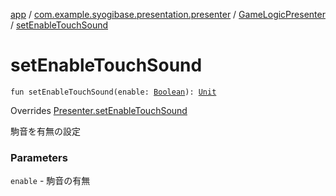 [app](../../index.md) / [com.example.syogibase.presentation.presenter](../index.md) / [GameLogicPresenter](index.md) / [setEnableTouchSound](./set-enable-touch-sound.md)

# setEnableTouchSound

`fun setEnableTouchSound(enable: `[`Boolean`](https://kotlinlang.org/api/latest/jvm/stdlib/kotlin/-boolean/index.html)`): `[`Unit`](https://kotlinlang.org/api/latest/jvm/stdlib/kotlin/-unit/index.html)

Overrides [Presenter.setEnableTouchSound](../../com.example.syogibase.presentation.contact/-game-view-contact/-presenter/set-enable-touch-sound.md)

駒音を有無の設定

### Parameters

`enable` - 駒音の有無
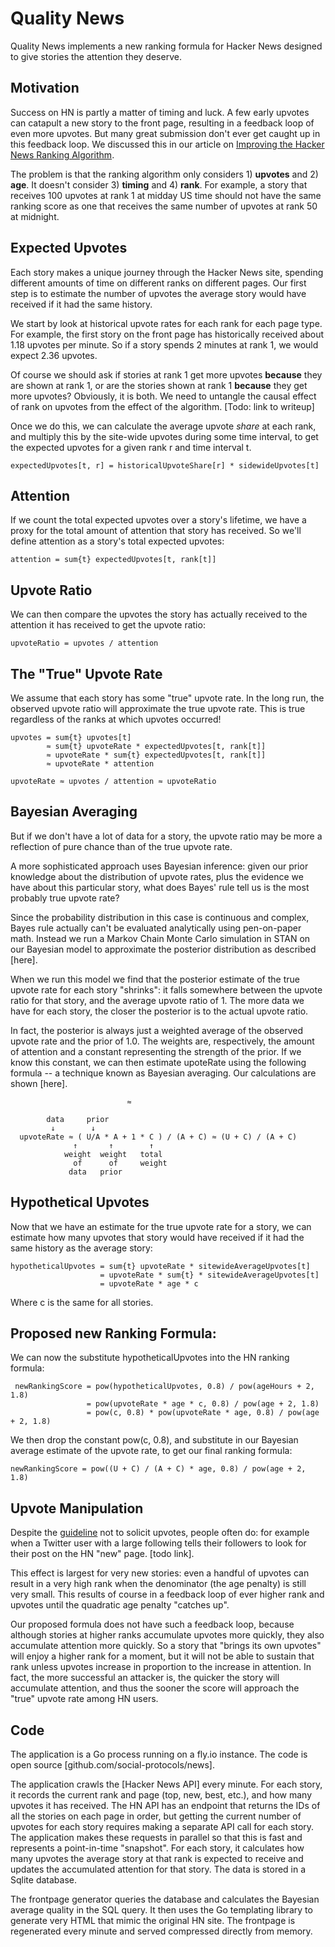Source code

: # Quality News

Quality News implements a new ranking formula for Hacker News designed to give stories the attention they deserve.

## Motivation

Success on HN is partly a matter of timing and luck. A few early upvotes can catapult a new story to the front page, resulting in a feedback loop of even more upvotes. But many great submission don't ever get caught up in this feedback loop. We discussed this in our article on [Improving the Hacker News Ranking Algorithm](https://felx.me/2021/08/29/improving-the-hacker-news-ranking-algorithm.html).

The problem is that the ranking algorithm only considers 1) **upvotes** and 2) **age**. It doesn't consider 3) **timing** and 4)  **rank**. For example, a story that receives 100 upvotes at rank 1 at midday US time should not have the same ranking score as one that receives the same number of upvotes at rank 50 at midnight. 


## Expected Upvotes

Each story makes a unique journey through the Hacker News site, spending different amounts of time on different ranks on different pages. Our first step is to estimate the number of upvotes the average story would have received if it had the same history.

We start by look at historical upvote rates for each rank for each page type. For example, the first story on the front page has historically received about 1.18 upvotes per minute. So if a story spends 2 minutes at rank 1, we would expect 2.36 upvotes.

Of course we should ask if stories at rank 1 get more upvotes **because** they are shown at rank 1, or are the stories shown at rank 1 **because** they get more upvotes? Obviously, it is both. We need to untangle the causal effect of rank on upvotes from the effect of the algorithm. [Todo: link to writeup]

Once we do this, we can calculate the average upvote *share* at each rank, and multiply this by the site-wide upvotes during some time interval, to get the expected upvotes for a given rank r and time interval t.

    expectedUpvotes[t, r] = historicalUpvoteShare[r] * sidewideUpvotes[t]

## Attention

If we count the total expected upvotes over a story's lifetime, we have a proxy for the total amount of attention that story has received. So we'll define attention as a story's total expected upvotes:

    attention = sum{t} expectedUpvotes[t, rank[t]] 


## Upvote Ratio

We can then compare the upvotes the story has actually received to the attention it has received to get the upvote ratio:

    upvoteRatio = upvotes / attention

## The "True" Upvote Rate

We assume that each story has some "true" upvote rate. In the long run, the observed upvote ratio will approximate the true upvote rate. This is true regardless of the ranks at which upvotes occurred!

    upvotes = sum{t} upvotes[t]
            ≈ sum{t} upvoteRate * expectedUpvotes[t, rank[t]]
            ≈ upvoteRate * sum{t} expectedUpvotes[t, rank[t]]
            ≈ upvoteRate * attention

    upvoteRate ≈ upvotes / attention ≈ upvoteRatio 

## Bayesian Averaging

But if we don't have a lot of data for a story, the upvote ratio may be more a reflection of pure chance than of the true upvote rate.

A more sophisticated approach uses Bayesian inference: given our prior knowledge about the distribution of upvote rates, plus the evidence we have about this particular story, what does Bayes' rule tell us is the most probably true upvote rate?

Since the probability distribution in this case is continuous and complex, Bayes rule actually can't be evaluated analytically using pen-on-paper math. Instead we run a Markov Chain Monte Carlo simulation in STAN on our Bayesian model to approximate the posterior distribution as described [here]. 

When we run this model we find that the posterior estimate of the true upvote rate for each story "shrinks": it falls somewhere between the upvote ratio for that story, and the average upvote ratio of 1. The more data we have for each story, the closer the posterior is to the actual upvote ratio. 

In fact, the posterior is always just a weighted average of the observed upvote rate and the prior of 1.0. The weights are, respectively, the amount of attention and a constant representing the strength of the prior. If we know this constant, we can then estimate upoteRate using the following formula -- a technique known as Bayesian averaging. Our calculations are shown [here].
      

                            
                              ≈  

            data     prior
             ↓        ↓  
      upvoteRate ≈ ( U/A * A + 1 * C ) / (A + C) ≈ (U + C) / (A + C)
                  ↑       ↑        ↑
                weight  weight   total
                  of      of     weight
                 data   prior 



## Hypothetical Upvotes

Now that we have an estimate for the true upvote rate for a story, we can estimate how many upvotes that story would have received if it had the same history as the average story:

    hypotheticalUpvotes = sum{t} upvoteRate * sitewideAverageUpvotes[t] 
                        = upvoteRate * sum{t} * sitewideAverageUpvotes[t] 
                        = upvoteRate * age * c

Where c is the same for all stories. 

## Proposed new Ranking Formula:

We can now the substitute hypotheticalUpvotes into the HN ranking formula:

     newRankingScore = pow(hypotheticalUpvotes, 0.8) / pow(ageHours + 2, 1.8)
                     = pow(upvoteRate * age * c, 0.8) / pow(age + 2, 1.8)
                     = pow(c, 0.8) * pow(upvoteRate * age, 0.8) / pow(age + 2, 1.8)

We then drop the constant pow(c, 0.8), and substitute in our Bayesian average estimate of the upvote rate, to get our final ranking formula:

    newRankingScore = pow((U + C) / (A + C) * age, 0.8) / pow(age + 2, 1.8)

## Upvote Manipulation

Despite the [guideline](https://news.ycombinator.com/newsguidelines.html) not to solicit upvotes, people often do: for example when a Twitter user with a large following tells their followers to look for their post on the HN "new" page. [todo link].

This effect is largest for very new stories: even a handful of upvotes can result in a very high rank when the denominator (the age penalty) is still very small. This results of course in a feedback loop of ever higher rank and upvotes until the quadratic age penalty "catches up". 

Our proposed formula does not have such a feedback loop, because although stories at higher ranks accumulate upvotes more quickly, they also accumulate attention more quickly. So a story that "brings its own upvotes" will enjoy a higher rank for a moment, but it will not be able to sustain that rank unless upvotes increase in proportion to the increase in attention. In fact, the more successful an attacker is, the quicker the story will accumulate attention, and thus the sooner the score will approach the "true" upvote rate among HN users.

## Code

The application is a Go process running on a fly.io instance. The code is open source [github.com/social-protocols/news].

The application crawls the [Hacker News API] every minute. For each story, it records the current rank and page (top, new, best, etc.), and how many upvotes it has received. The HN API has an endpoint that returns the IDs of all the stories on each page in order, but getting the current number of upvotes for each story requires making a separate API call for each story. The application makes these requests in parallel so that this is fast and represents a point-in-time "snapshot". For each story, it calculates how many upvotes the average story at that rank is expected to receive and updates the accumulated attention for that story. The data is stored in a Sqlite database.

The frontpage generator queries the database and calculates the Bayesian average quality in the SQL query. It then uses the Go templating library to generate very HTML that mimic the original HN site. The frontpage is regenerated every minute and served compressed directly from memory.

================

Problem to solve -> Write out the data above precisely. Pictures stay out.

Exercise solution ->
 [app](../../index.md) / [com.example.syogibase.presentation.presenter](../index.md) / [GameLogicPresenter](index.md) / [setEnableTouchSound](./set-enable-touch-sound.md)

# setEnableTouchSound

`fun setEnableTouchSound(enable: `[`Boolean`](https://kotlinlang.org/api/latest/jvm/stdlib/kotlin/-boolean/index.html)`): `[`Unit`](https://kotlinlang.org/api/latest/jvm/stdlib/kotlin/-unit/index.html)

Overrides [Presenter.setEnableTouchSound](../../com.example.syogibase.presentation.contact/-game-view-contact/-presenter/set-enable-touch-sound.md)

駒音を有無の設定

### Parameters

`enable` - 駒音の有無
Source code

: # Quality News

Quality News implements a new ranking formula for Hacker News designed to give stories the attention they deserve.

## Motivation

Success on HN is partly a matter of timing and luck. A few early upvotes can catapult a new story to the front page, resulting in a feedback loop of even more upvotes. But many great submission don't ever get caught up in this feedback loop. We discussed this in our article on [Improving the Hacker News Ranking Algorithm](https://felx.me/2021/08/29/improving-the-hacker-news-ranking-algorithm.html).

The problem is that the ranking algorithm only considers 1) **upvotes** and 2) **age**. It doesn't consider 3) **timing** and 4)  **rank**. For example, a story that receives 100 upvotes at rank 1 at midday US time should not have the same ranking score as one that receives the same number of upvotes at rank 50 at midnight. 


## Expected Upvotes

Each story makes a unique journey through the Hacker News site, spending different amounts of time on different ranks on different pages. Our first step is to estimate the number of upvotes the average story would have received if it had the same history.

We start by look at historical upvote rates for each rank for each page type. For example, the first story on the front page has historically received about 1.18 upvotes per minute. So if a story spends 2 minutes at rank 1, we would expect 2.36 upvotes.

Of course we should ask if stories at rank 1 get more upvotes **because** they are shown at rank 1, or are the stories shown at rank 1 **because** they get more upvotes? Obviously, it is both. We need to untangle the causal effect of rank on upvotes from the effect of the algorithm. [Todo: link to writeup]

Once we do this, we can calculate the average upvote *share* at each rank, and multiply this by the site-wide upvotes during some time interval, to get the expected upvotes for a given rank r and time interval t.

    expectedUpvotes[t, r] = historicalUpvoteShare[r] * sidewideUpvotes[t]

## Attention

If we count the total expected upvotes over a story's lifetime, we have a proxy for the total amount of attention that story has received. So we'll define attention as a story's total expected upvotes:

    attention = sum{t} expectedUpvotes[t, rank[t]] 


## Upvote Ratio

We can then compare the upvotes the story has actually received to the attention it has received to get the upvote ratio:

    upvoteRatio = upvotes / attention

## The "True" Upvote Rate

We assume that each story has some "true" upvote rate. In the long run, the observed upvote ratio will approximate the true upvote rate. This is true regardless of the ranks at which upvotes occurred!

    upvotes = sum{t} upvotes[t]
            ≈ sum{t} upvoteRate * expectedUpvotes[t, rank[t]]
            ≈ upvoteRate * sum{t} expectedUpvotes[t, rank[t]]
            ≈ upvoteRate * attention

    upvoteRate ≈ upvotes / attention ≈ upvoteRatio 

## Bayesian Averaging

But if we don't have a lot of data for a story, the upvote ratio may be more a reflection of pure chance than of the true upvote rate.

A more sophisticated approach uses Bayesian inference: given our prior knowledge about the distribution of upvote rates, plus the evidence we have about this particular story, what does Bayes' rule tell us is the most probably true upvote rate?

Since the probability distribution in this case is continuous and complex, Bayes rule actually can't be evaluated analytically using pen-on-paper math. Instead we run a Markov Chain Monte Carlo simulation in STAN on our Bayesian model to approximate the posterior distribution as described [here]. 

When we run this model we find that the posterior estimate of the true upvote rate for each story "shrinks": it falls somewhere between the upvote ratio for that story, and the average upvote ratio of 1. The more data we have for each story, the closer the posterior is to the actual upvote ratio. 

In fact, the posterior is always just a weighted average of the observed upvote rate and the prior of 1.0. The weights are, respectively, the amount of attention and a constant representing the strength of the prior. If we know this constant, we can then estimate upoteRate using the following formula -- a technique known as Bayesian averaging. Our calculations are shown [here].
      

                            
                              ≈  

            data     prior
             ↓        ↓  
      upvoteRate ≈ ( U/A * A + 1 * C ) / (A + C) ≈ (U + C) / (A + C)
                  ↑       ↑        ↑
                weight  weight   total
                  of      of     weight
                 data   prior 



## Hypothetical Upvotes

Now that we have an estimate for the true upvote rate for a story, we can estimate how many upvotes that story would have received if it had the same history as the average story:

    hypotheticalUpvotes = sum{t} upvoteRate * sitewideAverageUpvotes[t] 
                        = upvoteRate * sum{t} * sitewideAverageUpvotes[t] 
                        = upvoteRate * age * c

Where c is the same for all stories. 

## Proposed new Ranking Formula:

We can now the substitute hypotheticalUpvotes into the HN ranking formula:

     newRankingScore = pow(hypotheticalUpvotes, 0.8) / pow(ageHours + 2, 1.8)
                     = pow(upvoteRate * age * c, 0.8) / pow(age + 2, 1.8)
                     = pow(c, 0.8) * pow(upvoteRate * age, 0.8) / pow(age + 2, 1.8)

We then drop the constant pow(c, 0.8), and substitute in our Bayesian average estimate of the upvote rate, to get our final ranking formula:

    newRankingScore = pow((U + C) / (A + C) * age, 0.8) / pow(age + 2, 1.8)

## Upvote Manipulation

Despite the [guideline](https://news.ycombinator.com/newsguidelines.html) not to solicit upvotes, people often do: for example when a Twitter user with a large following tells their followers to look for their post on the HN "new" page. [todo link].

This effect is largest for very new stories: even a handful of upvotes can result in a very high rank when the denominator (the age penalty) is still very small. This results of course in a feedback loop of ever higher rank and upvotes until the quadratic age penalty "catches up". 

Our proposed formula does not have such a feedback loop, because although stories at higher ranks accumulate upvotes more quickly, they also accumulate attention more quickly. So a story that "brings its own upvotes" will enjoy a higher rank for a moment, but it will not be able to sustain that rank unless upvotes increase in proportion to the increase in attention. In fact, the more successful an attacker is, the quicker the story will accumulate attention, and thus the sooner the score will approach the "true" upvote rate among HN users.

## Code

The application is a Go process running on a fly.io instance. The code is open source [github.com/social-protocols/news].

The application crawls the [Hacker News API] every minute. For each story, it records the current rank and page (top, new, best, etc.), and how many upvotes it has received. The HN API has an endpoint that returns the IDs of all the stories on each page in order, but getting the current number of upvotes for each story requires making a separate API call for each story. The application makes these requests in parallel so that this is fast and represents a point-in-time "snapshot". For each story, it calculates how many upvotes the average story at that rank is expected to receive and updates the accumulated attention for that story. The data is stored in a Sqlite database.

The frontpage generator queries the database and calculates the Bayesian average quality in the SQL query. It then uses the Go templating library to generate very HTML that mimic the original HN site. The frontpage is regenerated every minute and served compressed directly from memory.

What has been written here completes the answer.